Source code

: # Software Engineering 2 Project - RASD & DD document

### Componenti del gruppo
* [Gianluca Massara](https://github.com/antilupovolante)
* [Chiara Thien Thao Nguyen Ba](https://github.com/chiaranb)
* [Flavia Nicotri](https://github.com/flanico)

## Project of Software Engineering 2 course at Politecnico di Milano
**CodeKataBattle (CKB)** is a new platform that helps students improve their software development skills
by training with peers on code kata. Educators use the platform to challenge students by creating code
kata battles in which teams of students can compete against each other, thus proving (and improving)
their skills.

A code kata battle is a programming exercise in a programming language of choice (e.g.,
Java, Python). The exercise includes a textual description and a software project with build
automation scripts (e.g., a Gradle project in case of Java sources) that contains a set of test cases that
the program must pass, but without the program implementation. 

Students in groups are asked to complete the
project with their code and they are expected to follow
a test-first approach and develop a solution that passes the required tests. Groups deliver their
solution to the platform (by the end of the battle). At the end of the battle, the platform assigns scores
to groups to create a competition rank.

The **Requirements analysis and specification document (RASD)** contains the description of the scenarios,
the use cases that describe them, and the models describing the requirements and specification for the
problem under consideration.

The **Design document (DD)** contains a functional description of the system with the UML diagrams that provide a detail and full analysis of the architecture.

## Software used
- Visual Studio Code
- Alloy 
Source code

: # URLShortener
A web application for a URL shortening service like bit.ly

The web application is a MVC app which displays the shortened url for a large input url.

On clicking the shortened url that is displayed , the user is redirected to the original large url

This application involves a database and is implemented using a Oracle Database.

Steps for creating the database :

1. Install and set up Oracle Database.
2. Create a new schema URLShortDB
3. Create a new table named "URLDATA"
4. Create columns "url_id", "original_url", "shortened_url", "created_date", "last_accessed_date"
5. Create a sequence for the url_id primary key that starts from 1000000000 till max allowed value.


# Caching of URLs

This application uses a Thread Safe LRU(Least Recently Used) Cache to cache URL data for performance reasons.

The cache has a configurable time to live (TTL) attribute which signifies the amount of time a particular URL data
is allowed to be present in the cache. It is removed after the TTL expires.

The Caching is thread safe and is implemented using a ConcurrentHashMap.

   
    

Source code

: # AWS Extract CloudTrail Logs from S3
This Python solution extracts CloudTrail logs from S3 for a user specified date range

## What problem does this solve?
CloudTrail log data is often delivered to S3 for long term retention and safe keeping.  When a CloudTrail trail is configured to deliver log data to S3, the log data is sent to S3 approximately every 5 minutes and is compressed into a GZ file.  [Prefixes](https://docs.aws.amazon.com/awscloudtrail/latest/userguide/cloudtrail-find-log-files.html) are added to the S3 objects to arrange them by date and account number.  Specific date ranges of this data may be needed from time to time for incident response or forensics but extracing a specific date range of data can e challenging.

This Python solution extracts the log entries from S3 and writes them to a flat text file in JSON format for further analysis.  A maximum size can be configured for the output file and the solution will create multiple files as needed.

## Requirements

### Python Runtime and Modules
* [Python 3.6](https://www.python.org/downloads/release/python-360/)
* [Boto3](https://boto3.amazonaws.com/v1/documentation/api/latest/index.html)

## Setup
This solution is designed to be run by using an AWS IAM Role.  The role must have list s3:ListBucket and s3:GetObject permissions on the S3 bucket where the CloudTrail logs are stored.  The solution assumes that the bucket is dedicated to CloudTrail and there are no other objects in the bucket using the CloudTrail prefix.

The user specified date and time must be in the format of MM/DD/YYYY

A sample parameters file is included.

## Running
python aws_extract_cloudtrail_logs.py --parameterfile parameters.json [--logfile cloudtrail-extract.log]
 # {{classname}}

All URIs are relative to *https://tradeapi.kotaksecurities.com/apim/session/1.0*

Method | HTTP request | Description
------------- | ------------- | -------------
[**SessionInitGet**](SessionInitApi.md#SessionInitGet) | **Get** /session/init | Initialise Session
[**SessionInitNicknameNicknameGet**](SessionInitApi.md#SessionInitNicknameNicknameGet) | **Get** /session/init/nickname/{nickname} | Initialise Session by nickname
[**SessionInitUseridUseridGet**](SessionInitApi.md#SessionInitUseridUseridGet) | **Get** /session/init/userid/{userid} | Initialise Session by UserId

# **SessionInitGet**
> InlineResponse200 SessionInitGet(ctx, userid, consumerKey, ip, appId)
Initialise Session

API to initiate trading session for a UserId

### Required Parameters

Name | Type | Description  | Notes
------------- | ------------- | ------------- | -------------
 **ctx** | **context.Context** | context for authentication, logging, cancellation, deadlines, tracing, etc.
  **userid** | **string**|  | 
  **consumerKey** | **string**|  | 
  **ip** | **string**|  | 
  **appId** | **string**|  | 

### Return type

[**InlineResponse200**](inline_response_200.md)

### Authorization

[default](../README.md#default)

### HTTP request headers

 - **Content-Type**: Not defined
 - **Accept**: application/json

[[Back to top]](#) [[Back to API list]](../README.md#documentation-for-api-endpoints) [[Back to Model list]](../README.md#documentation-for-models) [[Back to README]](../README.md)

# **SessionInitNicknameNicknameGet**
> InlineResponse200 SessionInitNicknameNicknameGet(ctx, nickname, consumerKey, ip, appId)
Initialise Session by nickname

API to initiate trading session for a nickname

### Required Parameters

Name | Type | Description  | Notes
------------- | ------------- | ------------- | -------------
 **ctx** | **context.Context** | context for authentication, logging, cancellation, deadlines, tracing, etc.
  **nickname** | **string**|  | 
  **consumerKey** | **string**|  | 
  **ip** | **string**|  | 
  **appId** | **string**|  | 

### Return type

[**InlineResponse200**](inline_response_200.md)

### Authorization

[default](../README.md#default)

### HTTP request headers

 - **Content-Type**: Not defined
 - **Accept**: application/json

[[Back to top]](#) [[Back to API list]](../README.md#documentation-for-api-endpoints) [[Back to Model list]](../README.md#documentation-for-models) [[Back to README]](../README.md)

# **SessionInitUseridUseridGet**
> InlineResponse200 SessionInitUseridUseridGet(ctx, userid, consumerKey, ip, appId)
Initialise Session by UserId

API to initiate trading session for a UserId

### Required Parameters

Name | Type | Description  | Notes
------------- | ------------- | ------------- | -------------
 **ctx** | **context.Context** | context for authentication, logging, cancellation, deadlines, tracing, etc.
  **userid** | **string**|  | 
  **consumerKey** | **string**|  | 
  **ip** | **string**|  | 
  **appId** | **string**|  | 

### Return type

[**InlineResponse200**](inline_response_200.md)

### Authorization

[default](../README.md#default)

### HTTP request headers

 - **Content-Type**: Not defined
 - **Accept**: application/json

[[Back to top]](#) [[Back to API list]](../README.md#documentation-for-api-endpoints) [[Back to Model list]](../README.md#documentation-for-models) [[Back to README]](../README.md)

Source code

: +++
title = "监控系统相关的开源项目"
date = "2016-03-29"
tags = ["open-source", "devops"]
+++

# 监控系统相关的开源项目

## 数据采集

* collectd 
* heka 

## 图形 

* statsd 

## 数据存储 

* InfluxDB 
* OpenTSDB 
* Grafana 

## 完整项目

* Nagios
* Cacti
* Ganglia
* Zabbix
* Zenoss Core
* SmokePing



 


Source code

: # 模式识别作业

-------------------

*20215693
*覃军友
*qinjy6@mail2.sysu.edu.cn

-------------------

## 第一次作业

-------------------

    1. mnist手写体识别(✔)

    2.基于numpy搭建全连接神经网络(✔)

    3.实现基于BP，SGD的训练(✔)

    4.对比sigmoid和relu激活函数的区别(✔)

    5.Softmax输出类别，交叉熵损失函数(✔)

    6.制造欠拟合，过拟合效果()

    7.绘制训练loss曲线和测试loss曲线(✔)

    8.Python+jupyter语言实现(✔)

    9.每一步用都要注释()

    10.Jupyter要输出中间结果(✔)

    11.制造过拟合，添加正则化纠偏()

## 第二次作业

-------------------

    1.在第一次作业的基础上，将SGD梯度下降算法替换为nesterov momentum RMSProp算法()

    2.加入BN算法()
====
#### [Activity]
Repeat, word for word, every line above.

#### [Exercise result]
Source code

: # Software Engineering 2 Project - RASD & DD document

### Componenti del gruppo
* [Gianluca Massara](https://github.com/antilupovolante)
* [Chiara Thien Thao Nguyen Ba](https://github.com/chiaranb)
* [Flavia Nicotri](https://github.com/flanico)

## Project of Software Engineering 2 course at Politecnico di Milano
**CodeKataBattle (CKB)** is a new platform that helps students improve their software development skills
by training with peers on code kata. Educators use the platform to challenge students by creating code
kata battles in which teams of students can compete against each other, thus proving (and improving)
their skills.

A code kata battle is a programming exercise in a programming language of choice (e.g.,
Java, Python). The exercise includes a textual description and a software project with build
automation scripts (e.g., a Gradle project in case of Java sources) that contains a set of test cases that
the program must pass, but without the program implementation. 

Students in groups are asked to complete the
project with their code and they are expected to follow
a test-first approach and develop a solution that passes the required tests. Groups deliver their
solution to the platform (by the end of the battle). At the end of the battle, the platform assigns scores
to groups to create a competition rank.

The **Requirements analysis and specification document (RASD)** contains the description of the scenarios,
the use cases that describe them, and the models describing the requirements and specification for the
problem under consideration.

The **Design document (DD)** contains a functional description of the system with the UML diagrams that provide a detail and full analysis of the architecture.

## Software used
- Visual Studio Code
- Alloy 
Source code

: # URLShortener
A web application for a URL shortening service like bit.ly

The web application is a MVC app which displays the shortened url for a large input url.

On clicking the shortened url that is displayed , the user is redirected to the original large url

This application involves a database and is implemented using a Oracle Database.

Steps for creating the database :

1. Install and set up Oracle Database.
2. Create a new schema URLShortDB
3. Create a new table named "URLDATA"
4. Create columns "url_id", "original_url", "shortened_url", "created_date", "last_accessed_date"
5. Create a sequence for the url_id primary key that starts from 1000000000 till max allowed value.


# Caching of URLs

This application uses a Thread Safe LRU(Least Recently Used) Cache to cache URL data for performance reasons.

The cache has a configurable time to live (TTL) attribute which signifies the amount of time a particular URL data
is allowed to be present in the cache. It is removed after the TTL expires.

The Caching is thread safe and is implemented using a ConcurrentHashMap.

   
    

Source code

: # AWS Extract CloudTrail Logs from S3
This Python solution extracts CloudTrail logs from S3 for a user specified date range

## What problem does this solve?
CloudTrail log data is often delivered to S3 for long term retention and safe keeping.  When a CloudTrail trail is configured to deliver log data to S3, the log data is sent to S3 approximately every 5 minutes and is compressed into a GZ file.  [Prefixes](https://docs.aws.amazon.com/awscloudtrail/latest/userguide/cloudtrail-find-log-files.html) are added to the S3 objects to arrange them by date and account number.  Specific date ranges of this data may be needed from time to time for incident response or forensics but extracing a specific date range of data can e challenging.

This Python solution extracts the log entries from S3 and writes them to a flat text file in JSON format for further analysis.  A maximum size can be configured for the output file and the solution will create multiple files as needed.

## Requirements

### Python Runtime and Modules
* [Python 3.6](https://www.python.org/downloads/release/python-360/)
* [Boto3](https://boto3.amazonaws.com/v1/documentation/api/latest/index.html)

## Setup
This solution is designed to be run by using an AWS IAM Role.  The role must have list s3:ListBucket and s3:GetObject permissions on the S3 bucket where the CloudTrail logs are stored.  The solution assumes that the bucket is dedicated to CloudTrail and there are no other objects in the bucket using the CloudTrail prefix.

The user specified date and time must be in the format of MM/DD/YYYY

A sample parameters file is included.

## Running
python aws_extract_cloudtrail_logs.py --parameterfile parameters.json [--logfile cloudtrail-extract.log]
 # {{classname}}

All URIs are relative to *https://tradeapi.kotaksecurities.com/apim/session/1.0*

Method | HTTP request | Description
------------- | ------------- | -------------
[**SessionInitGet**](SessionInitApi.md#SessionInitGet) | **Get** /session/init | Initialise Session
[**SessionInitNicknameNicknameGet**](SessionInitApi.md#SessionInitNicknameNicknameGet) | **Get** /session/init/nickname/{nickname} | Initialise Session by nickname
[**SessionInitUseridUseridGet**](SessionInitApi.md#SessionInitUseridUseridGet) | **Get** /session/init/userid/{userid} | Initialise Session by UserId

# **SessionInitGet**
> InlineResponse200 SessionInitGet(ctx, userid, consumerKey, ip, appId)
Initialise Session

API to initiate trading session for a UserId

### Required Parameters

Name | Type | Description  | Notes
------------- | ------------- | ------------- | -------------
 **ctx** | **context.Context** | context for authentication, logging, cancellation, deadlines, tracing, etc.
  **userid** | **string**|  | 
  **consumerKey** | **string**|  | 
  **ip** | **string**|  | 
  **appId** | **string**|  | 

### Return type

[**InlineResponse200**](inline_response_200.md)

### Authorization

[default](../README.md#default)

### HTTP request headers

 - **Content-Type**: Not defined
 - **Accept**: application/json

[[Back to top]](#) [[Back to API list]](../README.md#documentation-for-api-endpoints) [[Back to Model list]](../README.md#documentation-for-models) [[Back to README]](../README.md)

# **SessionInitNicknameNicknameGet**
> InlineResponse200 SessionInitNicknameNicknameGet(ctx, nickname, consumerKey, ip, appId)
Initialise Session by nickname

API to initiate trading session for a nickname

### Required Parameters

Name | Type | Description  | Notes
------------- | ------------- | ------------- | -------------
 **ctx** | **context.Context** | context for authentication, logging, cancellation, deadlines, tracing, etc.
  **nickname** | **string**|  | 
  **consumerKey** | **string**|  | 
  **ip** | **string**|  | 
  **appId** | **string**|  | 

### Return type

[**InlineResponse200**](inline_response_200.md)

### Authorization

[default](../README.md#default)

### HTTP request headers

 - **Content-Type**: Not defined
 - **Accept**: application/json

[[Back to top]](#) [[Back to API list]](../README.md#documentation-for-api-endpoints) [[Back to Model list]](../README.md#documentation-for-models) [[Back to README]](../README.md)

# **SessionInitUseridUseridGet**
> InlineResponse200 SessionInitUseridUseridGet(ctx, userid, consumerKey, ip, appId)
Initialise Session by UserId

API to initiate trading session for a UserId

### Required Parameters

Name | Type | Description  | Notes
------------- | ------------- | ------------- | -------------
 **ctx** | **context.Context** | context for authentication, logging, cancellation, deadlines, tracing, etc.
  **userid** | **string**|  | 
  **consumerKey** | **string**|  | 
  **ip** | **string**|  | 
  **appId** | **string**|  | 

### Return type

[**InlineResponse200**](inline_response_200.md)

### Authorization

[default](../README.md#default)

### HTTP request headers

 - **Content-Type**: Not defined
 - **Accept**: application/json

[[Back to top]](#) [[Back to API list]](../README.md#documentation-for-api-endpoints) [[Back to Model list]](../README.md#documentation-for-models) [[Back to README]](../README.md)

Source code

: +++
title = "监控系统相关的开源项目"
date = "2016-03-29"
tags = ["open-source", "devops"]
+++

# 监控系统相关的开源项目

## 数据采集

* collectd 
* heka 

## 图形 

* statsd 

## 数据存储 

* InfluxDB 
* OpenTSDB 
* Grafana 

## 完整项目

* Nagios
* Cacti
* Ganglia
* Zabbix
* Zenoss Core
* SmokePing



 


Source code

: # 模式识别作业

-------------------

*20215693
*覃军友
*qinjy6@mail2.sysu.edu.cn

-------------------

## 第一次作业

-------------------

    1. mnist手写体识别(✔)

    2.基于numpy搭建全连接神经网络(✔)

    3.实现基于BP，SGD的训练(✔)

    4.对比sigmoid和relu激活函数的区别(✔)

    5.Softmax输出类别，交叉熵损失函数(✔)

    6.制造欠拟合，过拟合效果()

    7.绘制训练loss曲线和测试loss曲线(✔)

    8.Python+jupyter语言实现(✔)

    9.每一步用都要注释()

    10.Jupyter要输出中间结果(✔)

    11.制造过拟合，添加正则化纠偏()

## 第二次作业

-------------------

    1.在第一次作业的基础上，将SGD梯度下降算法替换为nesterov momentum RMSProp算法()

    2.加入BN算法()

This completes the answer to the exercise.